Men are just more interested in science.
I care about ideas–not demographics!
If you care about ideas and not demographics, bully for you! But realize that you’ll be insulating yourself from the large community–which is maybe what you want–and relegating yourself to an ineffective social club–which is maybe what you want–and strips you of the right to complain about your situation as a marginalized skeptic or atheist or an ineffective world-changer, and of the right to blame everyone else for not treasuring the points of view you treasure.
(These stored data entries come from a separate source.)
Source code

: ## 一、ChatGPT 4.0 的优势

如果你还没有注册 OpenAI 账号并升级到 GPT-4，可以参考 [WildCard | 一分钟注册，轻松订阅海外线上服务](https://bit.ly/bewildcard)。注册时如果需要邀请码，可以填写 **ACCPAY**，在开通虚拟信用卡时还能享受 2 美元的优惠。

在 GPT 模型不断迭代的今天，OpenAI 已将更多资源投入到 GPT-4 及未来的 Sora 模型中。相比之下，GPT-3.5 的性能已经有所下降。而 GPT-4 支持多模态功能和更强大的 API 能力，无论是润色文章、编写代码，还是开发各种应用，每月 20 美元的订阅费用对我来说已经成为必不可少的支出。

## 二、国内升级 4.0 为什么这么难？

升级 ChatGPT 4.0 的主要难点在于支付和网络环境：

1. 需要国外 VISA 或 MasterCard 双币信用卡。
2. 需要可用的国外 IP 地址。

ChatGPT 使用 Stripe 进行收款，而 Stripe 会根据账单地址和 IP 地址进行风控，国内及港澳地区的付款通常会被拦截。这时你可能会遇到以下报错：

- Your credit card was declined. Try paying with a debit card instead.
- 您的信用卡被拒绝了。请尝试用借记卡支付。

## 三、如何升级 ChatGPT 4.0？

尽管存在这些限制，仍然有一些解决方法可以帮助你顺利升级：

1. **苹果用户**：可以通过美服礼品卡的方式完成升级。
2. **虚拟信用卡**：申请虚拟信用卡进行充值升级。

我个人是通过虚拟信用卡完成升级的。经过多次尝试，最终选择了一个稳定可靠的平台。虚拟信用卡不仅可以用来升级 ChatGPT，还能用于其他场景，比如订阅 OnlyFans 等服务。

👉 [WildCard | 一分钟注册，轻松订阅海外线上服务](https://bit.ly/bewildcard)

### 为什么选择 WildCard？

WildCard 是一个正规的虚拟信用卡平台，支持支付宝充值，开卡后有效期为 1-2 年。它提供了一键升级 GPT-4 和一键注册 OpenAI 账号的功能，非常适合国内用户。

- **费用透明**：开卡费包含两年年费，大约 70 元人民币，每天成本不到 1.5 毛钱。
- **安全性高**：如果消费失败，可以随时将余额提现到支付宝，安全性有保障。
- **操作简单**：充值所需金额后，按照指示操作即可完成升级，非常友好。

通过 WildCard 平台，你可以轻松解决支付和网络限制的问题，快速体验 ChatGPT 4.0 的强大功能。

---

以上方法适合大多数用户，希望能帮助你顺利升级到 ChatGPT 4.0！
If you want to be exclusive and irrelevant, celebrate your homogeneity! But if you are sick of being marginalized, look around you and honestly analyze the efforts you’ve made to fit yourself in with the larger society and the efforts you’ve made to include people from it. They are probably minimal to none. Being marginalized is probably your fault. And when women–the largest untapped audience possible–actually volunteer to join a group that hasn’t been welcoming them even though they share goals and could double your task force, and pretty clearly tell you what you need to do to align themselves to your organization, listen to their suggestions and trust them as the experts in solving this problem. Don’t marginalize them instead.